On the night of July 6, revolutionary and former political prisoner Dr. Mutulu Shakur succumbed at age of 72. His name will permanently carve a niche amongst Black American activists, and will be written in letters of gold.
After languishing for 37 years in prison following the merciless suppression of the Black liberation movement of the 1960s and 70s, he was only freed in December 2022 on basis of doctors diagnosing his terminal bone cancer.Shakur had been living with multiple myeloma, a blood cancer that can damage the bones and kidneys.
Mutulu Shakur was born Jeral Wayne Williams on August 8, 1950, in Baltimore, Maryland. He was brought up in Jamaica, Queens, by his mother, who was blind. Shakur’s political baptism sprung as he helped his mother detect the unjust social service system. At age 16, he joined the New Afrikan Independence Movement, and, in the late 1960s, he worked with the Revolutionary Action Movement (RAM), a Black Nationalist group that championed Black self-determination and socialist change nationwide. (From Maddison Bloom in Pitchfork)

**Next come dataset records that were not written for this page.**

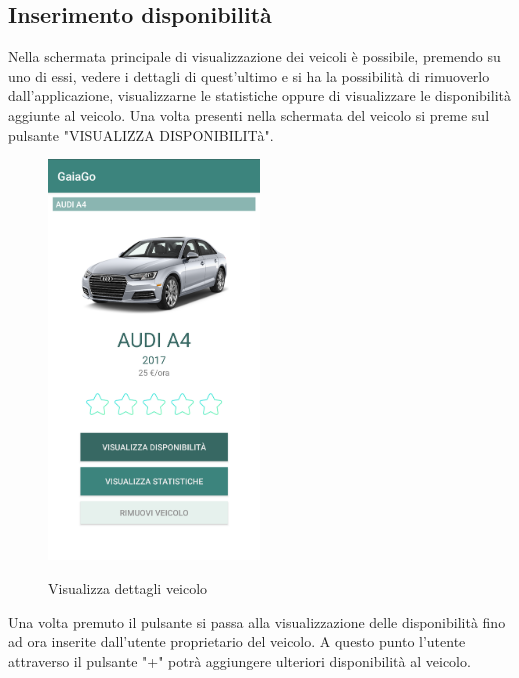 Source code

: \subsection{Inserimento disponibilità}
Nella schermata principale di visualizzazione dei veicoli è possibile, premendo su uno di essi, vedere i dettagli di quest'ultimo e si ha la possibilità di rimuoverlo dall'applicazione, visualizzarne le statistiche oppure di visualizzare le disponibilità aggiunte al veicolo. Una volta presenti nella schermata del veicolo si preme sul pulsante "VISUALIZZA DISPONIBILITà".
\begin{figure}[H] 
	\centering 
	\includegraphics[width=0.5\textwidth]{res/images/visualizza_dettagli.png}\\
	\caption{Visualizza dettagli veicolo}
	\label{disponibilità}
\end{figure}
\pagebreak
Una volta premuto il pulsante si passa alla visualizzazione delle disponibilità fino ad ora inserite dall'utente proprietario del veicolo. A questo punto l'utente attraverso il pulsante "+" potrà aggiungere ulteriori disponibilità al veicolo.
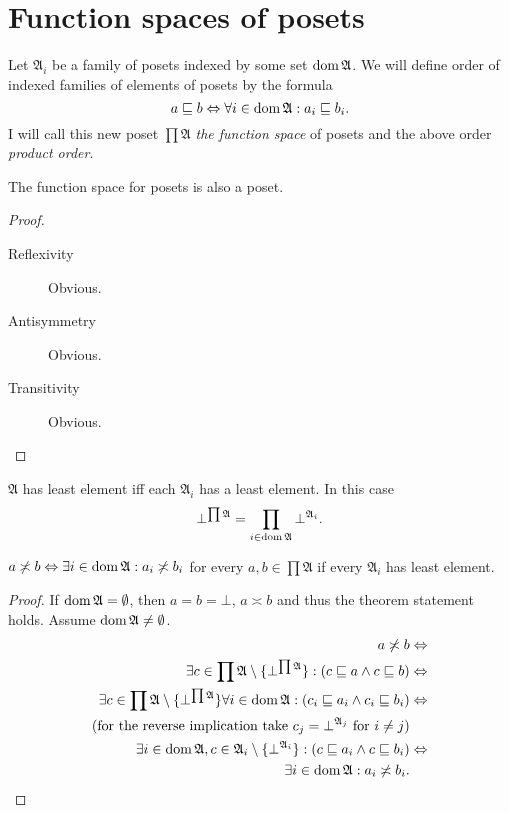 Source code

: \section{Function spaces of posets}
\begin{defn}
Let $\mathfrak{A}_{i}$ be a family of posets indexed by some set
$\operatorname{dom}\mathfrak{A}$. We will define order of indexed families of elements of posets by
the formula
\[
a\sqsubseteq b\Leftrightarrow\forall i\in\operatorname{dom}\mathfrak{A}:a_{i}\sqsubseteq b_{i}.
\]
I will call
this new poset $\prod\mathfrak{A}$ \emph{the function
space} of posets and the above order \emph{product order}.\end{defn}
\begin{prop}
The function space for posets is also a poset.\end{prop}
\begin{proof}
~
\begin{description}
\item [{Reflexivity}] Obvious.
\item [{Antisymmetry}] Obvious.
\item [{Transitivity}] Obvious.
\end{description}
\end{proof}
\begin{obvious}
$\mathfrak{A}$ has least element iff each $\mathfrak{A}_{i}$ has
a least element. In this case
\[
\bot^{\prod\mathfrak{A}}=\prod_{i\in\operatorname{dom}\mathfrak{A}}\bot^{\mathfrak{A}_{i}}.
\]
\end{obvious}
\begin{prop}
$a\not\asymp b\Leftrightarrow\exists i\in\operatorname{dom}\mathfrak{A}:a_{i}\not\asymp b_{i}$
for every $a,b\in\prod\mathfrak{A}$ if every $\mathfrak{A}_{i}$
has least element.\end{prop}
\begin{proof}
If $\operatorname{dom}\mathfrak{A}=\emptyset$, then $a=b=\bot$, $a\asymp b$ and
thus the theorem statement holds. Assume $\operatorname{dom}\mathfrak{A}\neq\emptyset$.
\begin{align*}
a\not\asymp b & \Leftrightarrow\\
\exists c\in\prod\mathfrak{A}\setminus\{\bot^{\prod\mathfrak{A}}\}:(c\sqsubseteq a\land c\sqsubseteq b) & \Leftrightarrow\\
\exists c\in\prod\mathfrak{A}\setminus\{\bot^{\prod\mathfrak{A}}\}\forall i\in\operatorname{dom}\mathfrak{A}:(c_{i}\sqsubseteq a_{i}\land c_{i}\sqsubseteq b_{i}) & \Leftrightarrow\\
\text{(for the reverse implication take \ensuremath{c_{j}=\bot^{\mathfrak{A}_{j}}} for \ensuremath{i\ne j})}\\
\exists i\in\operatorname{dom}\mathfrak{A},c\in\mathfrak{A}_{i}\setminus\{\bot^{\mathfrak{A}_{i}}\}:(c\sqsubseteq a_{i}\land c\sqsubseteq b_{i}) & \Leftrightarrow\\
\exists i\in\operatorname{dom}\mathfrak{A}:a_{i}\not\asymp b_{i}.
\end{align*}
\end{proof}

Even if on differs with his politics, any revolutionary democrat would cherish the exemplary contribution of Mutula Shakur,towards Black Liberation .He was an architect in constructing decolonisation programmes to liberate people from the clutches of Black liberation. His lifelong work manifested the very soul of the oppressed Black people. Even in the hardest junctures, he propelled the downtrodden or victimised people. His role in constructing radical alternative medical institutions was landmark contribution. He forged an irreconcilable link between education and liberation.At every point he added the meat to the bones of the Black resistance movement.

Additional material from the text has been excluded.